Elsewhere, Steve ponders the challenges if the TTC were to run the Toronto Island Ferry (as it did, once upon a time): “If the Sam McBride is half way across to Centre Island, and is short turned, do the passengers have to get off?” Ouch. :D
In other news, the front of the Revue Cinema fell off yesterday morning. Ouch also.
Also, Matt Blackett is retiring his weekly comic m@b. I’ll miss it, but I’m sure he’ll have lots of other projects to keep him busy - and with a new issue of Spacing (the magazine he founded) in my mailbox today, I can’t complain too much.
Rerun: Five things
Wednesday 6 December 2006
That “five things you might not have known about me” meme is going around the blogs lately, so what the heck - here are my answers, previously published elsewhere (except for #4).
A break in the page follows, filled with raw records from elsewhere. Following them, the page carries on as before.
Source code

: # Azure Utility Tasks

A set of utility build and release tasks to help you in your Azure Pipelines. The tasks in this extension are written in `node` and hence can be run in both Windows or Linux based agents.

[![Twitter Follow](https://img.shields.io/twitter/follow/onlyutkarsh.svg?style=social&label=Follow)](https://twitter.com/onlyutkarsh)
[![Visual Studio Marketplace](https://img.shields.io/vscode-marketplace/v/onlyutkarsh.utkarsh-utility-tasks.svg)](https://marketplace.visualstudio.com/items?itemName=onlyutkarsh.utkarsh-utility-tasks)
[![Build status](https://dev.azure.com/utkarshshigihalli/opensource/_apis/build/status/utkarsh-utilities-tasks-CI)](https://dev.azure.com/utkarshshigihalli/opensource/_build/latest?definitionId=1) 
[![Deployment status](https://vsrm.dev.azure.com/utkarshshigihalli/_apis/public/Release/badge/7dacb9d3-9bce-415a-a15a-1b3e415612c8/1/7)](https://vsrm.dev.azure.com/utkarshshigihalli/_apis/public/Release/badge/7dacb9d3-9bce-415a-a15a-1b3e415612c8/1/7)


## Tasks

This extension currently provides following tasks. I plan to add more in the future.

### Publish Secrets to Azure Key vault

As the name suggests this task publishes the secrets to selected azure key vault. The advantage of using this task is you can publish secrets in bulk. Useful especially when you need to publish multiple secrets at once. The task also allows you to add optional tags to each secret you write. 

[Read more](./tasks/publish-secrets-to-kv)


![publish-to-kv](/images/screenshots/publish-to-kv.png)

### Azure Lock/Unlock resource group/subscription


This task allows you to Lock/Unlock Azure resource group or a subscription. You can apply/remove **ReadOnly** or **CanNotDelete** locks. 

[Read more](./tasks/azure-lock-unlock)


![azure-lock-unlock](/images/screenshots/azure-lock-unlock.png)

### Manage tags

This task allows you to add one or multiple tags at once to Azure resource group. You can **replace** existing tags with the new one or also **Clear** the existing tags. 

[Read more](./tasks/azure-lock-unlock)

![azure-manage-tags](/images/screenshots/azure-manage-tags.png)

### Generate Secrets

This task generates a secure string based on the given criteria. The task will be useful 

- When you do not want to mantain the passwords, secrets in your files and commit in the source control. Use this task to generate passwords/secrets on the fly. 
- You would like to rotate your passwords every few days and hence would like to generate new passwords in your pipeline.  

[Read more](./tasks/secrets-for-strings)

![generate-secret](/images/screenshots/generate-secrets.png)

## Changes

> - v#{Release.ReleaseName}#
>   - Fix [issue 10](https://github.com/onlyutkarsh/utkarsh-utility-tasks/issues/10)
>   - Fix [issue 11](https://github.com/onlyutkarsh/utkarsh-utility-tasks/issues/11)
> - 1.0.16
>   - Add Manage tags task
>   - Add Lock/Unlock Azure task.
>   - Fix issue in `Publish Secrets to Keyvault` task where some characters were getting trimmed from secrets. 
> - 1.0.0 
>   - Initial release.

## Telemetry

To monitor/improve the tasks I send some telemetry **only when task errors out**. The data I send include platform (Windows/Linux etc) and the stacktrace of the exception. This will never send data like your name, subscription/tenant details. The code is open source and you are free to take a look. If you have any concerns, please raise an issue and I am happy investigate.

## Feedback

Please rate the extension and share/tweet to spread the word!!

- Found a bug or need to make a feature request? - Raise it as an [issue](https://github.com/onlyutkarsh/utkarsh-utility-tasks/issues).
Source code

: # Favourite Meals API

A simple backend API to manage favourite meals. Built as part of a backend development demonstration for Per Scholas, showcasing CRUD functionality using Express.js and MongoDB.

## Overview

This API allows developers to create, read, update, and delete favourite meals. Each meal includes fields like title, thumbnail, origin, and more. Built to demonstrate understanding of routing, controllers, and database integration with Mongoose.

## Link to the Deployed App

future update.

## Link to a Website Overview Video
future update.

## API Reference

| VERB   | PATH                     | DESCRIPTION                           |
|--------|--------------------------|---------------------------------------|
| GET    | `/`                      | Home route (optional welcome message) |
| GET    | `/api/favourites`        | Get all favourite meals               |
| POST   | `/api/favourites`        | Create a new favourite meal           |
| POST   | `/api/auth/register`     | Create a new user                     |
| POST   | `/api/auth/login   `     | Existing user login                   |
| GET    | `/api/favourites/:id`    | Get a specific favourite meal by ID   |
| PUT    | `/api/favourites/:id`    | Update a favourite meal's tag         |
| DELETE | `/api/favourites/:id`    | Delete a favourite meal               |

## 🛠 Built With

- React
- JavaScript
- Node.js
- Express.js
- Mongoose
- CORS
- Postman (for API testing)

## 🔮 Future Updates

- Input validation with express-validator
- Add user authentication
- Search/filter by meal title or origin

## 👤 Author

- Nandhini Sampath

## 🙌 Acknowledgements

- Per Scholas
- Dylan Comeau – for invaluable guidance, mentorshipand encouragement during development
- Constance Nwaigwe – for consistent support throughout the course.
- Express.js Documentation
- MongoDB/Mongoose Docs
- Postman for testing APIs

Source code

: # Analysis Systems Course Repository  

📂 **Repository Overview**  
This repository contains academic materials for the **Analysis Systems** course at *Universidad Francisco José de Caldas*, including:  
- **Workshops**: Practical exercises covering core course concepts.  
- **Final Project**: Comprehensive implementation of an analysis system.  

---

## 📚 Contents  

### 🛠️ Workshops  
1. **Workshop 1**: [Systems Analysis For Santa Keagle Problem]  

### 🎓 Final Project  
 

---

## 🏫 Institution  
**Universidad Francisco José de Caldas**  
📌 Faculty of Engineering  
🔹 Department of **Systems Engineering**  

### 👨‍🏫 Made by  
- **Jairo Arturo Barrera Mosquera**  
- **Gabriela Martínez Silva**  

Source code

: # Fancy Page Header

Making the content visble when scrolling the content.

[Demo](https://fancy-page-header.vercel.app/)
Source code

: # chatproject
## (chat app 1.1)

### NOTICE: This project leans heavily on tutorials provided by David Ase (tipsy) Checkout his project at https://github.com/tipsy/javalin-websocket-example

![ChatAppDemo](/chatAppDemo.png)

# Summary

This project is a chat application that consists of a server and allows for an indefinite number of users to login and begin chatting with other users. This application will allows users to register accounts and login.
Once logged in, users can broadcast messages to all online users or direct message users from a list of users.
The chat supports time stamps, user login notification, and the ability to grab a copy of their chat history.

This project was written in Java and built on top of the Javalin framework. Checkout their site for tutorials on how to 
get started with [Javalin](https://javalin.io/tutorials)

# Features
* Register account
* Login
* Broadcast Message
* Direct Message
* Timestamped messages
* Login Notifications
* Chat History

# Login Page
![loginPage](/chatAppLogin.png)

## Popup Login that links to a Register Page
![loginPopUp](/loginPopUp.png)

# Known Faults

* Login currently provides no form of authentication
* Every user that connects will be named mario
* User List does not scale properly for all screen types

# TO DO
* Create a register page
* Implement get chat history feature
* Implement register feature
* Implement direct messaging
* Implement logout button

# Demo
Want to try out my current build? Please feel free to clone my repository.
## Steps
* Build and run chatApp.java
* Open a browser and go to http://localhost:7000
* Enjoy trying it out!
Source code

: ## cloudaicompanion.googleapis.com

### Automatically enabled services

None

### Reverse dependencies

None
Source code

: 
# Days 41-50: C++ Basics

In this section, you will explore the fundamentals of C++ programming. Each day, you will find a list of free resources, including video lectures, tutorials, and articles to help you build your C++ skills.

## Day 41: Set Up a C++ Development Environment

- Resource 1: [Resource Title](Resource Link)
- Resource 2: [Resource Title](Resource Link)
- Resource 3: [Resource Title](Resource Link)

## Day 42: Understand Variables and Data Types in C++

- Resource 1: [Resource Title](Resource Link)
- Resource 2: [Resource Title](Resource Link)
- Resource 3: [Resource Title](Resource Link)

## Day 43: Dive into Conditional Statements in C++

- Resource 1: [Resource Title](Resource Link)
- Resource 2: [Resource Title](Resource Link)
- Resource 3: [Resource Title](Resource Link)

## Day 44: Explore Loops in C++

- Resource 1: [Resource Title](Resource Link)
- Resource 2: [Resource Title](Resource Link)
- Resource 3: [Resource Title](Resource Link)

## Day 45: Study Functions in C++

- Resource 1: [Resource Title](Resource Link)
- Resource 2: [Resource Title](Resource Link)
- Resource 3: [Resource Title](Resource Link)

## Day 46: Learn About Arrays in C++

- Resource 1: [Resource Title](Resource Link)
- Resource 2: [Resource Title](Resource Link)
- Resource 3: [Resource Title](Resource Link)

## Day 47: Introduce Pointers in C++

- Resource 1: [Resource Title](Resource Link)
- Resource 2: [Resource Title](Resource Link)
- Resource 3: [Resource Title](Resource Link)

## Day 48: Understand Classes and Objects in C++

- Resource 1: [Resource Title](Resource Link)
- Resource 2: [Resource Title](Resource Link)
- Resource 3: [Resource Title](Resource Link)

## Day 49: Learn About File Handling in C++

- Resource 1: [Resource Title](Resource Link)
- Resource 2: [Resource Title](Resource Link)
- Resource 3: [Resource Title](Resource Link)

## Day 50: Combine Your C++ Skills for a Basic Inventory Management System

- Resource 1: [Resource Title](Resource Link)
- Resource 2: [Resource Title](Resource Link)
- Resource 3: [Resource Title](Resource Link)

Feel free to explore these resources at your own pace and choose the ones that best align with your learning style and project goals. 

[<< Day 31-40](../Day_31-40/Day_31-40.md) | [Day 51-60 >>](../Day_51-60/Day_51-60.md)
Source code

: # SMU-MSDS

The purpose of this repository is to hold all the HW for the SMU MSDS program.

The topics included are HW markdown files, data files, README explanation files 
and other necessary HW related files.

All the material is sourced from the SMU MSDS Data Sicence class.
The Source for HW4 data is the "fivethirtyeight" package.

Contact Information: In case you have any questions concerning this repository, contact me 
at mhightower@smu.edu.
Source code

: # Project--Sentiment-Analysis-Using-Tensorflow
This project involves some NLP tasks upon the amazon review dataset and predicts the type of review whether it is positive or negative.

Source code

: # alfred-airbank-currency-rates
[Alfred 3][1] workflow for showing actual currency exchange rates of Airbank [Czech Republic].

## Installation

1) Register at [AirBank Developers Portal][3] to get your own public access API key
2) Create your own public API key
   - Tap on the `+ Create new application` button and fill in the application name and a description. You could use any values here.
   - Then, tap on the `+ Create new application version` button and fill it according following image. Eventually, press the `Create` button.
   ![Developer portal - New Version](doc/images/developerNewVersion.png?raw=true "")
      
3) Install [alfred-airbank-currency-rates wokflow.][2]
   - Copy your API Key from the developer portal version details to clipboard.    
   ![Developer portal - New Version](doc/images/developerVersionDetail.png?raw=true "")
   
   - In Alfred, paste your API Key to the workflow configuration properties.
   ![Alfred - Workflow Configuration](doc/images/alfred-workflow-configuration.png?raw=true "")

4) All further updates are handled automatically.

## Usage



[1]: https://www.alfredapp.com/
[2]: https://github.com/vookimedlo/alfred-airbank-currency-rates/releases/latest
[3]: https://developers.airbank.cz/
1. When I was a kid, I drew quite a bit. My dad had a box of old, unused forms for tracking lab samples of plant material, which were my standard drawing paper for years. There were two sorts: white, legal-sized ones and heavy, green-tinted ones with a perforated section at the bottom (there was a serial number that you could stick in the bag with the smelly bits of collected leaves).
To me, the functional side of the paper was the blank side. And it seemed really weird to me that anyone would draw on anything else. I drew pictures of the house, the cats, and some incomprehensible comics - the detachable section at the bottom was roughly Sunday-comic sized - about talking mugs and bunnies that spent all their time falling into water and yelling at each other.
2. A couple of years ago, I was Purple for Buddies in Bad Times’ Pride promo photos.
3. I talk to cats in made-up languages in addition to English. I sometimes use something like the peculiar dialect of “cat talk” spoken by everyone in my SO’s family, particularly when talking to Gomiya (her name is actually a form of address used when speaking to a cat; a more formal version is “Gohdemiya”). I think my personal cat dialect is also influenced by an old George Booth cartoon in the New Yorker called “Ip Gissa Gul” (“Ip Gets A Girl”) which was written in a made-up caveman language (I also find myself addressing dogs as “Huppy dod!” sometimes). Tarquin I talk to in something reminiscent of Inuktitut. I have no idea why.
4. My nickname in middle school was “Fish”, for reasons known only to the maybe three or four vaguely in-crowd kids who started calling me that. The only thing I can think of is that my last name has a similar rhythm to the word “mackerel”.
5. I owe a lot of my understanding of musical chords and chord progressions to a program I had for the Commodore 64 when I was in high school called Instant Music. The flip side of the disk had a whole bunch of example songs in different styles from rock history, all rendered in binky three-voice synthesis, and the book that came with it had a helpful rundown of chord types. The interface was horrible without a mouse, but I soldiered on anyway, even after my joystick died (I jammed its wires into an old calculator and used that as a controller instead).